* Work task *
Using the data below, copy each line that includes the word "README".

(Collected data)
┄┄┄┄┄┄┄┄┄┄┄┄┄┄┄┄┄┄┄┄

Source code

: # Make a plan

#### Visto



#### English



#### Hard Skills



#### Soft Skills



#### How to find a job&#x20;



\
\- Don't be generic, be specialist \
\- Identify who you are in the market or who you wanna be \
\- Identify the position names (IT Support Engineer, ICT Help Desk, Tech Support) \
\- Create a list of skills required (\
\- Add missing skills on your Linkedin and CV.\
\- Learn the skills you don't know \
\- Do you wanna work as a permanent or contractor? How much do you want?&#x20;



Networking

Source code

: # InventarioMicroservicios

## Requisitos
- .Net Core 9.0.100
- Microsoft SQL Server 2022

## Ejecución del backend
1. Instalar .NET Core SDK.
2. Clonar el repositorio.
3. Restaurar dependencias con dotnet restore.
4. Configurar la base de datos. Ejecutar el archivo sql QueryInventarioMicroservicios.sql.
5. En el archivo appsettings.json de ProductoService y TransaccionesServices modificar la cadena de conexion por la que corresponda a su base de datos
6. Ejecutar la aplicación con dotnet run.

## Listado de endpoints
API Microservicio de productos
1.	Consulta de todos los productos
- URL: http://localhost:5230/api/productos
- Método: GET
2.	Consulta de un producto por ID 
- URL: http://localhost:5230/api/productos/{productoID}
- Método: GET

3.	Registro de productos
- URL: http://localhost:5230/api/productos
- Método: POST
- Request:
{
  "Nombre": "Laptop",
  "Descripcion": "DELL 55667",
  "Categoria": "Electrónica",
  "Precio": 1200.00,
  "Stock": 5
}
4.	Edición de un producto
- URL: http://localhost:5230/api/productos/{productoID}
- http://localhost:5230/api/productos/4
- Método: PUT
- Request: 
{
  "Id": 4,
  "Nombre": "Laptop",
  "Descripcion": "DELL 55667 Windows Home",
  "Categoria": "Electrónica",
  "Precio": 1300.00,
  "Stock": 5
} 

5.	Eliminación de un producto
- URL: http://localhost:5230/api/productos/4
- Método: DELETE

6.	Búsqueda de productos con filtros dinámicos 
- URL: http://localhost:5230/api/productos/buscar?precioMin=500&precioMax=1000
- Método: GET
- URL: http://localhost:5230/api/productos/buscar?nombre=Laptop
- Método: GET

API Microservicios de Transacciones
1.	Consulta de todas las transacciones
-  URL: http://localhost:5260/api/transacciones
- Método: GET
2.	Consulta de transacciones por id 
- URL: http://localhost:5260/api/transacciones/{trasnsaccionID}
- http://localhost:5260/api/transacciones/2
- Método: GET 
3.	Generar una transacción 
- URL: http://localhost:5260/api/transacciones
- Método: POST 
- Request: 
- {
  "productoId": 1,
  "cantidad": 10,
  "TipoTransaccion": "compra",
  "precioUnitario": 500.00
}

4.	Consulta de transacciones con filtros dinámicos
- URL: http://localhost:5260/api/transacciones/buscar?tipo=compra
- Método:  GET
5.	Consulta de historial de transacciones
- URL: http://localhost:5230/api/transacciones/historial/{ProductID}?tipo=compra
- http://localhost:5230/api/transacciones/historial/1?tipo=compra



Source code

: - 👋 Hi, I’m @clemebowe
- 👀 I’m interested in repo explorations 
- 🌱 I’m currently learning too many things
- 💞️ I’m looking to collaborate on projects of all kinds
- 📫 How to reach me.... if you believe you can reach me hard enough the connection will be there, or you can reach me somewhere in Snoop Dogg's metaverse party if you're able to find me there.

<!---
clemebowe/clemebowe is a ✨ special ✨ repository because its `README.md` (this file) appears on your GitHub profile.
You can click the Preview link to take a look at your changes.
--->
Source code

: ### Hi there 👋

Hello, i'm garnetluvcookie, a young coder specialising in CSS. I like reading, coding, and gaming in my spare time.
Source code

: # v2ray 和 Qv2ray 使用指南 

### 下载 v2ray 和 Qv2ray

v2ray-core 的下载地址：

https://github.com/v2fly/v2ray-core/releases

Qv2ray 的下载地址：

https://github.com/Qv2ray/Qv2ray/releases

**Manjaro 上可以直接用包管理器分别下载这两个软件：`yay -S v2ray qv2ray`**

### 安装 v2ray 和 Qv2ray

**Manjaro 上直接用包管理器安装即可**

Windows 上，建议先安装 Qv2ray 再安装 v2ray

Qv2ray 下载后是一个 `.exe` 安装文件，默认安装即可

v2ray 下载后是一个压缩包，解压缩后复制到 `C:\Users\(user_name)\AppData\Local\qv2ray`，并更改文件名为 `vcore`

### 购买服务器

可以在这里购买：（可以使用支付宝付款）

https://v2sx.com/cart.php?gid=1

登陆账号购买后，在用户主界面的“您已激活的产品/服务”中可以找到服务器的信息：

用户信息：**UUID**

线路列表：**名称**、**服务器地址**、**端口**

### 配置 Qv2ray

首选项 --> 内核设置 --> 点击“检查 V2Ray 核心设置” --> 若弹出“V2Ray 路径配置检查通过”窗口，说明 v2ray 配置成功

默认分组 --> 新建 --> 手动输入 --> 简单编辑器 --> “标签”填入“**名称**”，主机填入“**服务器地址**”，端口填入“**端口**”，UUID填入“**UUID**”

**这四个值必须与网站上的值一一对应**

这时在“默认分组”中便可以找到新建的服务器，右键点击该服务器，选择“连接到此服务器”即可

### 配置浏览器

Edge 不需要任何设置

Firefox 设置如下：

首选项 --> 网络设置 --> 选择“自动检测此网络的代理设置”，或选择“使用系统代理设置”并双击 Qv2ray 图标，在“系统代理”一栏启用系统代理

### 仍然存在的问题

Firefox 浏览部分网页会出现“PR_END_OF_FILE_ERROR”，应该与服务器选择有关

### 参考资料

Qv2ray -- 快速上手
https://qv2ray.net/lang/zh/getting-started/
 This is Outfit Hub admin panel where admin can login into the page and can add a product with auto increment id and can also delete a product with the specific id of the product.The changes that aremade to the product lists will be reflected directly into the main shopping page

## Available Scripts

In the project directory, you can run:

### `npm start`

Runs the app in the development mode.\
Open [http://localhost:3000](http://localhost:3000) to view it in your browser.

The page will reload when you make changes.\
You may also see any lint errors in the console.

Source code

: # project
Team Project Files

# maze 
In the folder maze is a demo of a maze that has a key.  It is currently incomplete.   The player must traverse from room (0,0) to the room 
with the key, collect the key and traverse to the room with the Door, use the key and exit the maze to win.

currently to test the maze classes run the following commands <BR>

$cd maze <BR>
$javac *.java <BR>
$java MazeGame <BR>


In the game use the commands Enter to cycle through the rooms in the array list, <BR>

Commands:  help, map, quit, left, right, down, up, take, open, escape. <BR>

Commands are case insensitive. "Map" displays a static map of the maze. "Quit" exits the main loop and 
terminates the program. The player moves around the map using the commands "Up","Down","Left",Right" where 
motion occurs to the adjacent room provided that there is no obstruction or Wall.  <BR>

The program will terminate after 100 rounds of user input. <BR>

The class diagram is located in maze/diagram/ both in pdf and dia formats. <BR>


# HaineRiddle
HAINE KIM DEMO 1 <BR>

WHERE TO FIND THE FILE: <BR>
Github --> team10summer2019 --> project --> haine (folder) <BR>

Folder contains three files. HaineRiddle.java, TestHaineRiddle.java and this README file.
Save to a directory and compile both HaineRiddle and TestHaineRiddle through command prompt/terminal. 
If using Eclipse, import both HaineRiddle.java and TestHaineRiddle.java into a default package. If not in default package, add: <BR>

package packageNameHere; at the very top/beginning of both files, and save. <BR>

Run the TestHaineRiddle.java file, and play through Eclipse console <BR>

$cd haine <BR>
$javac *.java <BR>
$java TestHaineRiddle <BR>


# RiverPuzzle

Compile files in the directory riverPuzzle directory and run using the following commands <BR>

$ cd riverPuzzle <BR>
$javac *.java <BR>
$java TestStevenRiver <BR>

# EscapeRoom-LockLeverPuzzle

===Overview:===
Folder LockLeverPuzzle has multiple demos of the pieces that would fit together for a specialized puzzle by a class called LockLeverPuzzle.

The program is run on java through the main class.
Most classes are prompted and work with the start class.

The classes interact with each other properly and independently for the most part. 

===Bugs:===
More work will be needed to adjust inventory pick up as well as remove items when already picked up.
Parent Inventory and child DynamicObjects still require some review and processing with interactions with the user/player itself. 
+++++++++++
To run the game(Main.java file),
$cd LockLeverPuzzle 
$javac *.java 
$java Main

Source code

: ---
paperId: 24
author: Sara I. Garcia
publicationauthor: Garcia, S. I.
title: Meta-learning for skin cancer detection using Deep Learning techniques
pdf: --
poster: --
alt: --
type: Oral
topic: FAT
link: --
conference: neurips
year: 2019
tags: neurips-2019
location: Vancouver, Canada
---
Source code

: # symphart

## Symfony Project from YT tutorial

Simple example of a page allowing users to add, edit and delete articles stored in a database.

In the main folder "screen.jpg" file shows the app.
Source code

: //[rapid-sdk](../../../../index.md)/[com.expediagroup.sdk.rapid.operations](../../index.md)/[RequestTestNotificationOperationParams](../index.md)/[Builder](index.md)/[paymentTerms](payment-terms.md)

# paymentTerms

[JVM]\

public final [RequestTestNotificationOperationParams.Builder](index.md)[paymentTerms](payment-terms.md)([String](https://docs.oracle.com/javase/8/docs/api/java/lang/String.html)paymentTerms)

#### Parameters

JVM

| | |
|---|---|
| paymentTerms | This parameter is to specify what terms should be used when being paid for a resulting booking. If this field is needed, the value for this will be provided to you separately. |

┄┄┄┄┄┄┄┄┄┄┄┄┄┄┄┄┄┄┄┄

* Task output *
clemebowe/clemebowe is a ✨ special ✨ repository because its `README.md` (this file) appears on your GitHub profile.
Folder contains three files. HaineRiddle.java, TestHaineRiddle.java and this README file.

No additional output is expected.